[Stored data entries]

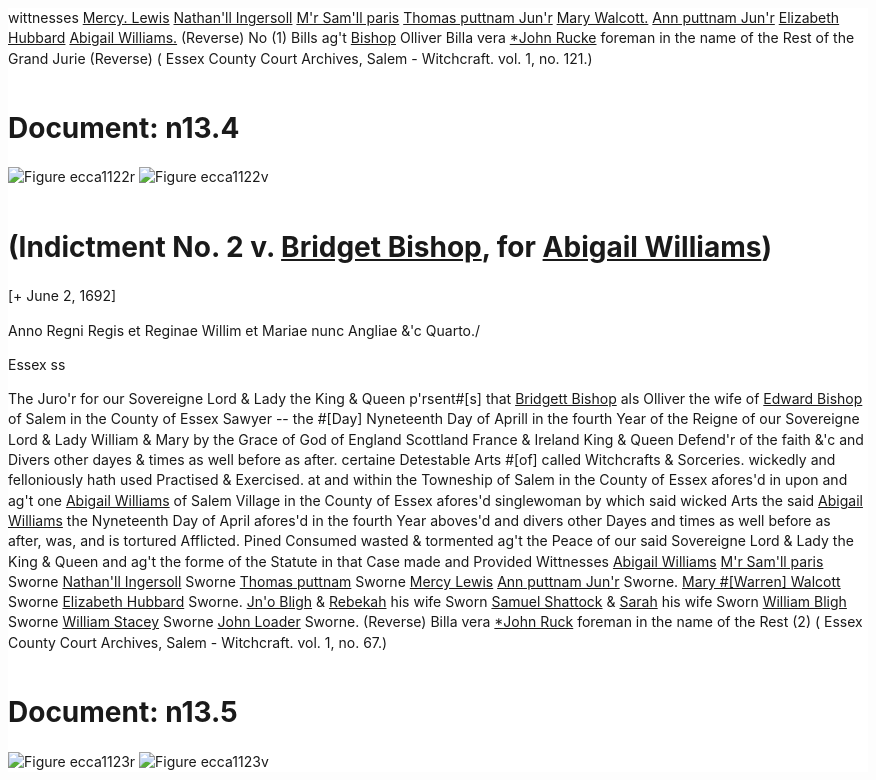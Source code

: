 wittnesses  [Mercy. Lewis](/tag/lewmer.html)  [Nathan'll Ingersoll](/tag/ingnat.html)  [M'r Sam'll paris](/tag/parsam.html)  [Thomas puttnam Jun'r](/tag/puttho.html)  [Mary Walcott.](/tag/walmar.html)  [Ann puttnam Jun'r](/tag/putann2.html)  [Elizabeth Hubbard](/tag/hubeli.html)  [Abigail Williams.](/tag/wilabi.html) (Reverse) No (1) Bills ag't [Bishop](/tag/bisbri.html)  Olliver  Billa vera [*John Rucke](/tag/rucjoh.html) foreman in the name of the Rest  of the Grand Jurie (Reverse)  ( Essex County Court Archives, Salem - Witchcraft. vol. 1, no. 121.)

# Document: n13.4

![Figure ecca1122r](/assets/thumb/ecca1122r.jpg)
![Figure ecca1122v](/assets/thumb/ecca1122v.jpg)

# (Indictment No. 2 v. [Bridget Bishop](/tag/bisbri.html), for [Abigail Williams](/tag/wilabi.html))

[+ June 2, 1692]

Anno Regni Regis et Reginae Willim et  Mariae nunc Angliae &'c Quarto./

Essex ss 

The Juro'r for our Sovereigne Lord & Lady the King & Queen  p'rsent#[s] that [Bridgett Bishop](/tag/bisbri.html) als Olliver the wife of [Edward Bishop](/tag/bisedw2.html) of  Salem in the County of Essex Sawyer -- the #[Day] Nyneteenth Day of  Aprill in the fourth Year of the Reigne of our Sovereigne Lord & Lady  William & Mary by the Grace of God of England Scottland France  & Ireland King & Queen Defend'r of the faith &'c and Divers other  dayes & times as well before as after. certaine Detestable Arts #[of] called  Witchcrafts & Sorceries. wickedly and felloniously hath used Practised  & Exercised. at and within the Towneship of Salem in the County of  Essex afores'd in upon and ag't one [Abigail Williams](/tag/wilabi.html) of Salem Village  in the County of Essex afores'd singlewoman by which said wicked  Arts the said [Abigail Williams](/tag/wilabi.html) the Nyneteenth Day of April afores'd in  the fourth Year aboves'd and divers other Dayes and times as well  before as after, was, and is tortured Afflicted. Pined Consumed wasted  & tormented ag't the Peace of our said Sovereigne Lord & Lady the  King & Queen and ag't the forme of the Statute in that Case made  and Provided
Wittnesses  [Abigail Williams](/tag/wilabi.html)  [M'r Sam'll paris](/tag/parsam.html) Sworne  [Nathan'll Ingersoll](/tag/ingnat.html) Sworne  [Thomas puttnam](/tag/puttho.html) Sworne  [Mercy Lewis](/tag/lewmer.html)  [Ann puttnam Jun'r](/tag/putann2.html) Sworne.  [Mary #[Warren] Walcott](/tag/walmar.html) Sworne  [Elizabeth Hubbard](/tag/hubeli.html) Sworne.  [Jn'o Bligh](/tag/blyjoh.html) & [Rebekah](/tag/blyreb.html)  his wife Sworn  [Samuel Shattock](/tag/shasam.html) & [Sarah](/tag/shasar.html) his  wife Sworn  [William Bligh](/tag/blywil.html) Sworne  [William Stacey](/tag/stawil.html) Sworne  [John Loader](/tag/loajoh.html) Sworne. (Reverse) Billa vera [*John Ruck](/tag/rucjoh.html) foreman in the name of the Rest  (2) ( Essex County Court Archives, Salem - Witchcraft. vol. 1, no. 67.)

# Document: n13.5

![Figure ecca1123r](/assets/thumb/ecca1123r.jpg)
![Figure ecca1123v](/assets/thumb/ecca1123v.jpg)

■ WHAT NEEDS TO BE DONE: Look through the records above for the string "thumb", then copy every line that has it.

■ SOLUTION BELOW:
![Figure ecca1122r](/assets/thumb/ecca1122r.jpg)
![Figure ecca1122v](/assets/thumb/ecca1122v.jpg)
![Figure ecca1123r](/assets/thumb/ecca1123r.jpg)
![Figure ecca1123v](/assets/thumb/ecca1123v.jpg)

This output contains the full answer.